A ConocoPhillips-led joint venture reported a successful appraisal well in Barossa natural gas field in Bonaparte basin retention lease NT/RL5 in the eastern Timor Sea 300 km north of Darwin. The results enhance the field’s prospects as the best source to supply back-fill gas to the combine’s Darwin LNG plant that is currently supplied by Bayu-Undan field in the Timor Gap (OGJ Online, Apr. 20, 2017).

Well logs and pressure data from the Barossa-5 and Barossa-6 wells confirmed that the primary Elang reservoir is gas-saturated. The reservoir zone also is in communication with previous wells drilled in the field.

This information justified production testing to confirm reservoir productivity and to obtain dynamic data to incorporate into plans for field development.

The group chose Barossa-6 for the test because the reservoir interval there is similar to the high-quality reservoir with 104 m of net pay penetrated in the offset Barossa-3 well drilled in 2014 about 4.3 km east.

Barossa-6 flowed gas and condensate from the interval 4,103-4,144 m at a maximum rate of 65 MMcfd on a 68/64-inch choke. Condensate content was measured at the surface as 7 bbl/MMcf.

The combine said gas composition analysis showed that the percentage of inert gasses was “as expected.” Previous wells have recorded as much as 16% carbon dioxide in the field.

The Barossa-6 flow rate was constrained by test facilities and multiple samples were taken for further analysis.

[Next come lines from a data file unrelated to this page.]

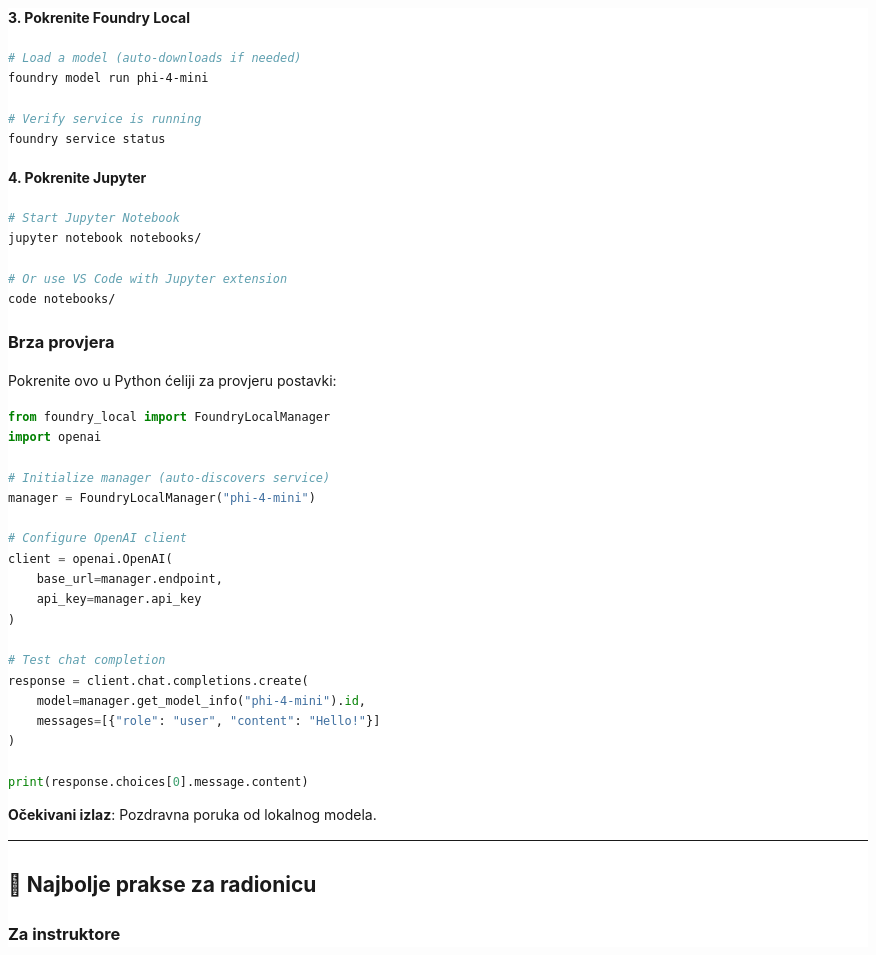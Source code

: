 #### 3. Pokrenite Foundry Local

```bash
# Load a model (auto-downloads if needed)
foundry model run phi-4-mini

# Verify service is running
foundry service status
```

#### 4. Pokrenite Jupyter

```bash
# Start Jupyter Notebook
jupyter notebook notebooks/

# Or use VS Code with Jupyter extension
code notebooks/
```

### Brza provjera

Pokrenite ovo u Python ćeliji za provjeru postavki:

```python
from foundry_local import FoundryLocalManager
import openai

# Initialize manager (auto-discovers service)
manager = FoundryLocalManager("phi-4-mini")

# Configure OpenAI client
client = openai.OpenAI(
    base_url=manager.endpoint,
    api_key=manager.api_key
)

# Test chat completion
response = client.chat.completions.create(
    model=manager.get_model_info("phi-4-mini").id,
    messages=[{"role": "user", "content": "Hello!"}]
)

print(response.choices[0].message.content)
```

**Očekivani izlaz**: Pozdravna poruka od lokalnog modela.

---

## 📝 Najbolje prakse za radionicu

### Za instruktore
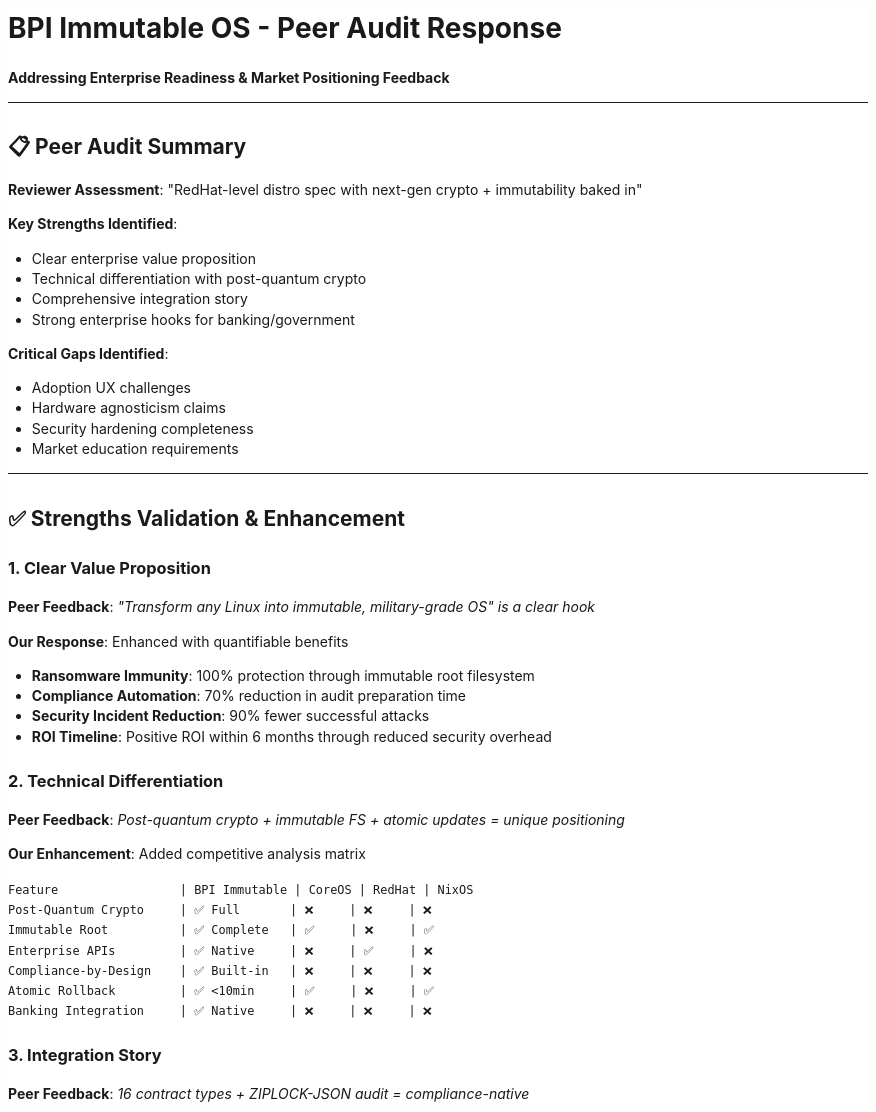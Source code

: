 # BPI Immutable OS - Peer Audit Response

**Addressing Enterprise Readiness & Market Positioning Feedback**

---

## 📋 **Peer Audit Summary**

**Reviewer Assessment**: "RedHat-level distro spec with next-gen crypto + immutability baked in"

**Key Strengths Identified**:
- Clear enterprise value proposition
- Technical differentiation with post-quantum crypto
- Comprehensive integration story
- Strong enterprise hooks for banking/government

**Critical Gaps Identified**:
- Adoption UX challenges
- Hardware agnosticism claims
- Security hardening completeness
- Market education requirements

---

## ✅ **Strengths Validation & Enhancement**

### **1. Clear Value Proposition**
**Peer Feedback**: *"Transform any Linux into immutable, military-grade OS" is a clear hook*

**Our Response**: Enhanced with quantifiable benefits
- **Ransomware Immunity**: 100% protection through immutable root filesystem
- **Compliance Automation**: 70% reduction in audit preparation time
- **Security Incident Reduction**: 90% fewer successful attacks
- **ROI Timeline**: Positive ROI within 6 months through reduced security overhead

### **2. Technical Differentiation**
**Peer Feedback**: *Post-quantum crypto + immutable FS + atomic updates = unique positioning*

**Our Enhancement**: Added competitive analysis matrix
```
Feature                 | BPI Immutable | CoreOS | RedHat | NixOS
Post-Quantum Crypto     | ✅ Full       | ❌     | ❌     | ❌
Immutable Root          | ✅ Complete   | ✅     | ❌     | ✅
Enterprise APIs         | ✅ Native     | ❌     | ✅     | ❌
Compliance-by-Design    | ✅ Built-in   | ❌     | ❌     | ❌
Atomic Rollback         | ✅ <10min     | ✅     | ❌     | ✅
Banking Integration     | ✅ Native     | ❌     | ❌     | ❌
```

### **3. Integration Story**
**Peer Feedback**: *16 contract types + ZIPLOCK-JSON audit = compliance-native*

All data will now be integrated into subsurface models to support a front-end engineering and design entry decision early next year.

Barossa field was discovered in November 2006 in 320 m of water. The first appraisal program—Barossa-2, 3, and 4—was completed during first-half 2015.

The Barossa discovery was predated by a smaller discovery about 20 km southwest at Caldita in 150 m of water during September 2005. Caldita-2 was drilled in 2007. That field is now held in retention lease NT/RL6.

A development plan, always referred to as Barossa-Caldita, will link the two discoveries.

Interest holders are operator ConocoPhillips with 37.5%, South Korean combine SK E&S also with 37.5%, and Adelaide company Santos Ltd. with 25%.

ConocoPhillips and Santos are also interest holders in the Darwin LNG plant.